## WHAT TO PRODUCE
A verbatim copy of every entry is required.

Dataset entries:
###

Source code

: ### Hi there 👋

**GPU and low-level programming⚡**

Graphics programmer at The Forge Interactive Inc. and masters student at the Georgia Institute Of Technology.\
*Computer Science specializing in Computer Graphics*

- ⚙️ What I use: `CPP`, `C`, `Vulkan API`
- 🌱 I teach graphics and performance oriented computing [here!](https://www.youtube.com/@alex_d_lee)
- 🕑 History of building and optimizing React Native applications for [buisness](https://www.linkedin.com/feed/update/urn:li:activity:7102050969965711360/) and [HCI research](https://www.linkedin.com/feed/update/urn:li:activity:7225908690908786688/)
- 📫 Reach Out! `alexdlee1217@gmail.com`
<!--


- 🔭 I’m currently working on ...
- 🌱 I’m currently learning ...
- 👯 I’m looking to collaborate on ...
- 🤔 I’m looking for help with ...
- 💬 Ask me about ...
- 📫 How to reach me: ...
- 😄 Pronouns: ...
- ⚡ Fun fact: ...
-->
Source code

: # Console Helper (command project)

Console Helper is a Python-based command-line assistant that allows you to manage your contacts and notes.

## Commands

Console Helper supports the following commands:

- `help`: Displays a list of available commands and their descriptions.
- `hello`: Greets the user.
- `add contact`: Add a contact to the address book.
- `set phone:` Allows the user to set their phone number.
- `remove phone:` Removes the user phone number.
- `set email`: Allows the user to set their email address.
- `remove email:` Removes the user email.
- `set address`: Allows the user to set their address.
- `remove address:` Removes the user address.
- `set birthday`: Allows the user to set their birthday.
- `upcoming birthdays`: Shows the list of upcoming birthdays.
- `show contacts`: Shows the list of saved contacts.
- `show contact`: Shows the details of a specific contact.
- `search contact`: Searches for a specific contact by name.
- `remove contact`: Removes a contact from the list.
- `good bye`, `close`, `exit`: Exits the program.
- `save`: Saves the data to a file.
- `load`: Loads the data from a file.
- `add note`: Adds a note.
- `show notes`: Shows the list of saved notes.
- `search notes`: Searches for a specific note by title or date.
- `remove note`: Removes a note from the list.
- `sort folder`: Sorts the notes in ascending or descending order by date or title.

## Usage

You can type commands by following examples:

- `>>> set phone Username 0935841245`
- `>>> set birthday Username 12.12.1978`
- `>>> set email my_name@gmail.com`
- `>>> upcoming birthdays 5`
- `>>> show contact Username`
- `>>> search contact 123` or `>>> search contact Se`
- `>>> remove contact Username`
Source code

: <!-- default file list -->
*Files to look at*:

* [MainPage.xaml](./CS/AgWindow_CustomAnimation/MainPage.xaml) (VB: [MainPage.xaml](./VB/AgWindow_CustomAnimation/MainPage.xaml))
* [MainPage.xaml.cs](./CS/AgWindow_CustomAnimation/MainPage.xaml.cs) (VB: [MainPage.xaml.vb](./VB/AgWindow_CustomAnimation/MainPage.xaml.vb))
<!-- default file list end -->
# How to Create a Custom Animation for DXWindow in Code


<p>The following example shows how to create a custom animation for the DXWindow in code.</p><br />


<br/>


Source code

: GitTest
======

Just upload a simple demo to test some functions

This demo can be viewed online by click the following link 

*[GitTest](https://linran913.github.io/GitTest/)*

###

## ANSWER SECTION
Source code

: ### Hi there 👋

**GPU and low-level programming⚡**

Graphics programmer at The Forge Interactive Inc. and masters student at the Georgia Institute Of Technology.\
*Computer Science specializing in Computer Graphics*

- ⚙️ What I use: `CPP`, `C`, `Vulkan API`
- 🌱 I teach graphics and performance oriented computing [here!](https://www.youtube.com/@alex_d_lee)
- 🕑 History of building and optimizing React Native applications for [buisness](https://www.linkedin.com/feed/update/urn:li:activity:7102050969965711360/) and [HCI research](https://www.linkedin.com/feed/update/urn:li:activity:7225908690908786688/)
- 📫 Reach Out! `alexdlee1217@gmail.com`
<!--


- 🔭 I’m currently working on ...
- 🌱 I’m currently learning ...
- 👯 I’m looking to collaborate on ...
- 🤔 I’m looking for help with ...
- 💬 Ask me about ...
- 📫 How to reach me: ...
- 😄 Pronouns: ...
- ⚡ Fun fact: ...
-->
Source code

: # Console Helper (command project)

Console Helper is a Python-based command-line assistant that allows you to manage your contacts and notes.

## Commands

Console Helper supports the following commands:

- `help`: Displays a list of available commands and their descriptions.
- `hello`: Greets the user.
- `add contact`: Add a contact to the address book.
- `set phone:` Allows the user to set their phone number.
- `remove phone:` Removes the user phone number.
- `set email`: Allows the user to set their email address.
- `remove email:` Removes the user email.
- `set address`: Allows the user to set their address.
- `remove address:` Removes the user address.
- `set birthday`: Allows the user to set their birthday.
- `upcoming birthdays`: Shows the list of upcoming birthdays.
- `show contacts`: Shows the list of saved contacts.
- `show contact`: Shows the details of a specific contact.
- `search contact`: Searches for a specific contact by name.
- `remove contact`: Removes a contact from the list.
- `good bye`, `close`, `exit`: Exits the program.
- `save`: Saves the data to a file.
- `load`: Loads the data from a file.
- `add note`: Adds a note.
- `show notes`: Shows the list of saved notes.
- `search notes`: Searches for a specific note by title or date.
- `remove note`: Removes a note from the list.
- `sort folder`: Sorts the notes in ascending or descending order by date or title.

## Usage

You can type commands by following examples:

- `>>> set phone Username 0935841245`
- `>>> set birthday Username 12.12.1978`
- `>>> set email my_name@gmail.com`
- `>>> upcoming birthdays 5`
- `>>> show contact Username`
- `>>> search contact 123` or `>>> search contact Se`
- `>>> remove contact Username`
Source code

: <!-- default file list -->
*Files to look at*:

* [MainPage.xaml](./CS/AgWindow_CustomAnimation/MainPage.xaml) (VB: [MainPage.xaml](./VB/AgWindow_CustomAnimation/MainPage.xaml))
* [MainPage.xaml.cs](./CS/AgWindow_CustomAnimation/MainPage.xaml.cs) (VB: [MainPage.xaml.vb](./VB/AgWindow_CustomAnimation/MainPage.xaml.vb))
<!-- default file list end -->
# How to Create a Custom Animation for DXWindow in Code


<p>The following example shows how to create a custom animation for the DXWindow in code.</p><br />


<br/>


Source code

: GitTest
======

Just upload a simple demo to test some functions

This demo can be viewed online by click the following link 

*[GitTest](https://linran913.github.io/GitTest/)*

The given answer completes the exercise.